• [Work instructions] Repeat the listing below in full, exactly.

============

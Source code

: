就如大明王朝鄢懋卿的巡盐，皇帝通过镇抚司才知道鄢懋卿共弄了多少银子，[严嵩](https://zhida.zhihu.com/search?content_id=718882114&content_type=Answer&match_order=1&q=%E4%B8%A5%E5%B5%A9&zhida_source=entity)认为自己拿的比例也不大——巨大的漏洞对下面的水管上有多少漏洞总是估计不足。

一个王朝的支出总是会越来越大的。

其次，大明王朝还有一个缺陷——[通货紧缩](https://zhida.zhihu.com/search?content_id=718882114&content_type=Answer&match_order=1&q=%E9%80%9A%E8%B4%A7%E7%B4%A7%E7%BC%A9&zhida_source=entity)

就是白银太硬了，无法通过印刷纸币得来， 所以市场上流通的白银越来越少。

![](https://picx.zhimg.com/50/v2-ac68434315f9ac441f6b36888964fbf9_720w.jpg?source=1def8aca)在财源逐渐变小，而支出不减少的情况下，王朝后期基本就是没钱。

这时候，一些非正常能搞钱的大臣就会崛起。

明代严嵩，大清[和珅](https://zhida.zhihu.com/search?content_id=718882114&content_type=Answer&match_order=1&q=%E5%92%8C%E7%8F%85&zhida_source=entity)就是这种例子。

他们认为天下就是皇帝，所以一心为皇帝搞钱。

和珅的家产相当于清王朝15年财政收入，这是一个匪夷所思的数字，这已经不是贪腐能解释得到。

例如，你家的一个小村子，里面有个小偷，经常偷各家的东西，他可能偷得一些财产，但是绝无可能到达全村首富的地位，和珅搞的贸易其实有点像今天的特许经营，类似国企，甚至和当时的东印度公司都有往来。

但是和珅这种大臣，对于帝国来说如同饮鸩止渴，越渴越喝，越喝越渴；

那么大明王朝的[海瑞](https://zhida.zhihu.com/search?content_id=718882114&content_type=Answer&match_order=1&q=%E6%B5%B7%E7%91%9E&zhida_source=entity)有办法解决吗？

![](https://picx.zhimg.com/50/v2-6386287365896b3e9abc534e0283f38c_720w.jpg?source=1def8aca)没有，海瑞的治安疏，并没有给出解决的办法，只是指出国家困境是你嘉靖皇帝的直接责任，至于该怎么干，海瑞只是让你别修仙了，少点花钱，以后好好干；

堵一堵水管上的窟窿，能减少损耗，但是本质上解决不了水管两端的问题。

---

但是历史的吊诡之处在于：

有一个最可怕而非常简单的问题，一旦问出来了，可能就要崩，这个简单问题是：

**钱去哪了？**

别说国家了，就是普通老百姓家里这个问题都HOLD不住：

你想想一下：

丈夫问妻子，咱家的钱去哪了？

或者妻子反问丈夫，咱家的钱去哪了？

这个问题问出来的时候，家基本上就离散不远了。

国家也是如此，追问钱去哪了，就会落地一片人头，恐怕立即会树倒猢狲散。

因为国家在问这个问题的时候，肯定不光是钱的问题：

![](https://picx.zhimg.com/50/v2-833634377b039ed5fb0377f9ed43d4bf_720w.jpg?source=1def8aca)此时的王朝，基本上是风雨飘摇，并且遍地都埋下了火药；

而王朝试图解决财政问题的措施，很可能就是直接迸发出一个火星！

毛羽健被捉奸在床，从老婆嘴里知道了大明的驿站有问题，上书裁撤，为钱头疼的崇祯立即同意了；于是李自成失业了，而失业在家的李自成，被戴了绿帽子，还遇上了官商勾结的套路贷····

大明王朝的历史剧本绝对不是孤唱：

============

• [Expected answer]
Source code

:就如大明王朝鄢懋卿的巡盐，皇帝通过镇抚司才知道鄢懋卿共弄了多少银子，[严嵩](https://zhida.zhihu.com/search?content_id=718882114&content_type=Answer&match_order=1&q=%E4%B8%A5%E5%B5%A9&zhida_source=entity)认为自己拿的比例也不大——巨大的漏洞对下面的水管上有多少漏洞总是估计不足。

一个王朝的支出总是会越来越大的。

其次，大明王朝还有一个缺陷——[通货紧缩](https://zhida.zhihu.com/search?content_id=718882114&content_type=Answer&match_order=1&q=%E9%80%9A%E8%B4%A7%E7%B4%A7%E7%BC%A9&zhida_source=entity)

就是白银太硬了，无法通过印刷纸币得来， 所以市场上流通的白银越来越少。

![](https://picx.zhimg.com/50/v2-ac68434315f9ac441f6b36888964fbf9_720w.jpg?source=1def8aca)在财源逐渐变小，而支出不减少的情况下，王朝后期基本就是没钱。

这时候，一些非正常能搞钱的大臣就会崛起。

明代严嵩，大清[和珅](https://zhida.zhihu.com/search?content_id=718882114&content_type=Answer&match_order=1&q=%E5%92%8C%E7%8F%85&zhida_source=entity)就是这种例子。

他们认为天下就是皇帝，所以一心为皇帝搞钱。

和珅的家产相当于清王朝15年财政收入，这是一个匪夷所思的数字，这已经不是贪腐能解释得到。

例如，你家的一个小村子，里面有个小偷，经常偷各家的东西，他可能偷得一些财产，但是绝无可能到达全村首富的地位，和珅搞的贸易其实有点像今天的特许经营，类似国企，甚至和当时的东印度公司都有往来。

但是和珅这种大臣，对于帝国来说如同饮鸩止渴，越渴越喝，越喝越渴；

那么大明王朝的[海瑞](https://zhida.zhihu.com/search?content_id=718882114&content_type=Answer&match_order=1&q=%E6%B5%B7%E7%91%9E&zhida_source=entity)有办法解决吗？

![](https://picx.zhimg.com/50/v2-6386287365896b3e9abc534e0283f38c_720w.jpg?source=1def8aca)没有，海瑞的治安疏，并没有给出解决的办法，只是指出国家困境是你嘉靖皇帝的直接责任，至于该怎么干，海瑞只是让你别修仙了，少点花钱，以后好好干；

堵一堵水管上的窟窿，能减少损耗，但是本质上解决不了水管两端的问题。

---

但是历史的吊诡之处在于：

有一个最可怕而非常简单的问题，一旦问出来了，可能就要崩，这个简单问题是：

**钱去哪了？**

别说国家了，就是普通老百姓家里这个问题都HOLD不住：

你想想一下：

丈夫问妻子，咱家的钱去哪了？

或者妻子反问丈夫，咱家的钱去哪了？

这个问题问出来的时候，家基本上就离散不远了。

国家也是如此，追问钱去哪了，就会落地一片人头，恐怕立即会树倒猢狲散。

因为国家在问这个问题的时候，肯定不光是钱的问题：

![](https://picx.zhimg.com/50/v2-833634377b039ed5fb0377f9ed43d4bf_720w.jpg?source=1def8aca)此时的王朝，基本上是风雨飘摇，并且遍地都埋下了火药；

而王朝试图解决财政问题的措施，很可能就是直接迸发出一个火星！

毛羽健被捉奸在床，从老婆嘴里知道了大明的驿站有问题，上书裁撤，为钱头疼的崇祯立即同意了；于是李自成失业了，而失业在家的李自成，被戴了绿帽子，还遇上了官商勾结的套路贷····

大明王朝的历史剧本绝对不是孤唱：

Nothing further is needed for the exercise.